All God's children got rhythm -- and at a much earlier age than doctors ever suspected, a small study shows.
Studying children's sense of musical timing has long been challenging. The babies in the study couldn't even grab their toes, let alone tap them.
Yet brain scans show that these 2- and 3-day-olds could perceive musical patterns and even take note when a drummer missed a beat, the study in today's Proceedings of the National Academy of Sciences shows.
The 14 babies, who were examined under their mothers' watchful eyes, had similar patterns of electrical brain activity as 14 adults in the study, says co-author Henkjan Honing of the University of Amsterdam. The scans revealed that the infants were following the beat and, like any music listener, began to expect the drummer to continue the same pattern.
The scans recorded the babies' surprise when the drummer didn't meet those expectations by stumbling on the downbeat, or first beat of a musical measure, Honing says.
Doctors have long known that a fetus can process sounds even three months before birth, Honing says.
These findings, however, may change the way that doctors think about children's musical abilities, says co-author Istvan Winkler of the Hungarian Academy of Sciences in Budapest. Many researchers have believed that babies learn about music by listening to adult speech and lullabies, he says. Earlier experiments, using less sophisticated technology, found that babies could begin to tell only one rhythm from another at 4 to 6 months.
The new results suggest that rhythm could be an innate ability, hard-wired into the human brain, Honing says.

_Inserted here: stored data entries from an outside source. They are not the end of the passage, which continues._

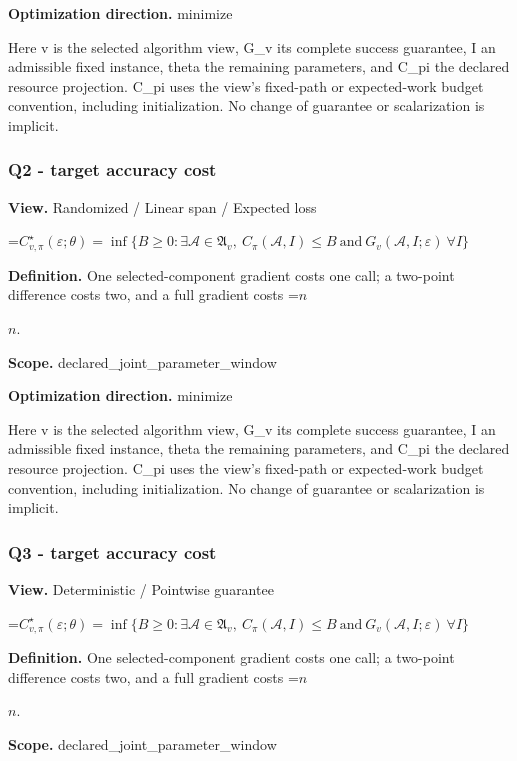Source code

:\documentclass[10pt,a4paper]{article}
\newcommand{\AtlasMath}[1]{\par\begingroup\centering\setbox0=\hbox{$\displaystyle #1$}\ifdim\wd0>1.4\linewidth\typeout{ATLAS WIDE FORMULA: \the\wd0}\fi\ifdim\wd0>\linewidth\resizebox{\linewidth}{!}{\box0}\else\box0\fi\par\endgroup}
\newcommand{\AtlasInlineMath}[1]{\begingroup\setbox0=\hbox{$#1$}\ifdim\wd0>.4\linewidth\endgroup\AtlasMath{#1}\else\endgroup$#1$\fi}
\begin{document}
\textbf{Optimization direction.} minimize

Here v is the selected algorithm view, G\_\allowbreak{}v its complete success guarantee, I an admissible fixed instance, theta the remaining parameters, and C\_\allowbreak{}pi the declared resource projection. C\_\allowbreak{}pi uses the view's fixed-path or expected-work budget convention, including initialization. No change of guarantee or scalarization is implicit.

\subsubsection{Q2 - target accuracy cost}
\textbf{View.} Randomized / Linear span / Expected loss

\AtlasMath{C^\star_{v,\pi}(\varepsilon;\theta)=\inf\{B\ge0:\exists\mathcal A\in\mathfrak A_v,\ C_\pi(\mathcal A,I)\le B\ \text{and}\ G_v(\mathcal A,I;\varepsilon)\ \forall I\}}
\textbf{Definition.} One selected-component gradient costs one call; a two-point difference costs two, and a full gradient costs \AtlasInlineMath{n}.

\textbf{Scope.} declared\_\allowbreak{}joint\_\allowbreak{}parameter\_\allowbreak{}window

\textbf{Optimization direction.} minimize

Here v is the selected algorithm view, G\_\allowbreak{}v its complete success guarantee, I an admissible fixed instance, theta the remaining parameters, and C\_\allowbreak{}pi the declared resource projection. C\_\allowbreak{}pi uses the view's fixed-path or expected-work budget convention, including initialization. No change of guarantee or scalarization is implicit.

\subsubsection{Q3 - target accuracy cost}
\textbf{View.} Deterministic / Pointwise guarantee

\AtlasMath{C^\star_{v,\pi}(\varepsilon;\theta)=\inf\{B\ge0:\exists\mathcal A\in\mathfrak A_v,\ C_\pi(\mathcal A,I)\le B\ \text{and}\ G_v(\mathcal A,I;\varepsilon)\ \forall I\}}
\textbf{Definition.} One selected-component gradient costs one call; a two-point difference costs two, and a full gradient costs \AtlasInlineMath{n}.

\textbf{Scope.} declared\_\allowbreak{}joint\_\allowbreak{}parameter\_\allowbreak{}window
\end{document}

Following a beat is a vital part of cultural activities, from following the rhythm of a conversation to dancing or playing music with another person, Honing says. It's possible that babies are born with a musical sense because it helps communication.
Other researchers say the young music critics in Honing's study were made, not born.
Babies may learn about rhythm from hearing music in the womb, feeling the rhythm of a mother's movements or listening to her heartbeat, says Nadine Gaab, an assistant professor of pediatrics at Children's Hospital Boston.
Yet rhythm seems to be a uniquely human talent, Honing says. Our closest primate relatives, chimpanzees and bonobos, aren't able to sense a beat — even though they must hear their mother's heartbeat in the womb as well, he says.
"If you listen to music, we can all clap along," says Honing, who says the question deserves much further study. "What is special about something we see as so very simple?"